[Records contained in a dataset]
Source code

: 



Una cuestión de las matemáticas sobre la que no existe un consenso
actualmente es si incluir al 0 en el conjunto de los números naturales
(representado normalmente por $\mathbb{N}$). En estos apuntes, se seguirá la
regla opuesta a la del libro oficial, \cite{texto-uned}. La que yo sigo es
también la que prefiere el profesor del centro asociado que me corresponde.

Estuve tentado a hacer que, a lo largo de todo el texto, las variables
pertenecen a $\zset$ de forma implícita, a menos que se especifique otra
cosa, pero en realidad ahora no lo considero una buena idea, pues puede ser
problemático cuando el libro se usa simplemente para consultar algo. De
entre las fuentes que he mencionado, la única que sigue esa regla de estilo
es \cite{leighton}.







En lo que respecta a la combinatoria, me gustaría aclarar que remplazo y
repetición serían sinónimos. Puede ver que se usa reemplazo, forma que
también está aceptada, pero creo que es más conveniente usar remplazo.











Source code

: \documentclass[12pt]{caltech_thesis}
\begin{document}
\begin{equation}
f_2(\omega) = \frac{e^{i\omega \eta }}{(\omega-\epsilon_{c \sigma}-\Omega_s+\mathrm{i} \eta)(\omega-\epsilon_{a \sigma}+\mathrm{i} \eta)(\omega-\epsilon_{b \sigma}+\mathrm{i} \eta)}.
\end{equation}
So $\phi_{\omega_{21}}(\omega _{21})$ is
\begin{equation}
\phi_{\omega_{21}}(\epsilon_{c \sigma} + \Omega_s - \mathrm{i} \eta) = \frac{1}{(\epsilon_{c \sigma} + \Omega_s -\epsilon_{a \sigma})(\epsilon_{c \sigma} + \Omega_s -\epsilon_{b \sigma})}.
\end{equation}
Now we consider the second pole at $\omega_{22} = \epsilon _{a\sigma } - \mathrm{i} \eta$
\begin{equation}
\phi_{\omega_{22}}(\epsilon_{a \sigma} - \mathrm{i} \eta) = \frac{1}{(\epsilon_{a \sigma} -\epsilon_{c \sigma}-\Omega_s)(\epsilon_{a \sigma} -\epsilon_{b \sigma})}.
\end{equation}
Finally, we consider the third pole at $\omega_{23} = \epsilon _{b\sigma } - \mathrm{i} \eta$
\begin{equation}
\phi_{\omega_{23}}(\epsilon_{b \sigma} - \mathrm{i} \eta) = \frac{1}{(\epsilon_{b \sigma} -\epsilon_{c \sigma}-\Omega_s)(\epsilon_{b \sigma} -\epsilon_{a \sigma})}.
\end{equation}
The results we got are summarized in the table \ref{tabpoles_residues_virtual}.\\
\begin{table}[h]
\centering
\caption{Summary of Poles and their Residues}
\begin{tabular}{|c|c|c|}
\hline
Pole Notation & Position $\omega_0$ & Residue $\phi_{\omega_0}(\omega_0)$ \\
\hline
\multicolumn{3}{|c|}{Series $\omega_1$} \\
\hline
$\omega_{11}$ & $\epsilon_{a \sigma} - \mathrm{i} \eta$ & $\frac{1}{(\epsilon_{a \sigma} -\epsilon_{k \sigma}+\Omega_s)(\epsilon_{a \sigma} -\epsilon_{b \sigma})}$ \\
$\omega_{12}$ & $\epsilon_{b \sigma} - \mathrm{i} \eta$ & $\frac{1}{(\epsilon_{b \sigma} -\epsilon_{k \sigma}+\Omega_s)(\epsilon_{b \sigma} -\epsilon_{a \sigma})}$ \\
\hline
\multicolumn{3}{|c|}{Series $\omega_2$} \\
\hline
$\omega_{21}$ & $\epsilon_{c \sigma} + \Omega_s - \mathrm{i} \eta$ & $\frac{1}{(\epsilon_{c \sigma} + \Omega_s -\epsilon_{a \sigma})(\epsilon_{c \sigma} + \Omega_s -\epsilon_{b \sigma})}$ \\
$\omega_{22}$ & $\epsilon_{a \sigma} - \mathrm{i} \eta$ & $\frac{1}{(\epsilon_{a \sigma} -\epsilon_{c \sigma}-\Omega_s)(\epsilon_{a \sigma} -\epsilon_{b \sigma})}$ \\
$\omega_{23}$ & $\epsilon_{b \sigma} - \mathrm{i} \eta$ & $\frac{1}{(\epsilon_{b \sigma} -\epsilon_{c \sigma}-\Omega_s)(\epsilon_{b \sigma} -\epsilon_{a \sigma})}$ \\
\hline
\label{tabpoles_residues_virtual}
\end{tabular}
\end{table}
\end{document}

== TO DO ==
Look for the word "multicolumn". Copy out every line of the data that has it.

== TASK RESULT ==
\multicolumn{3}{|c|}{Series $\omega_1$} \\
\multicolumn{3}{|c|}{Series $\omega_2$} \\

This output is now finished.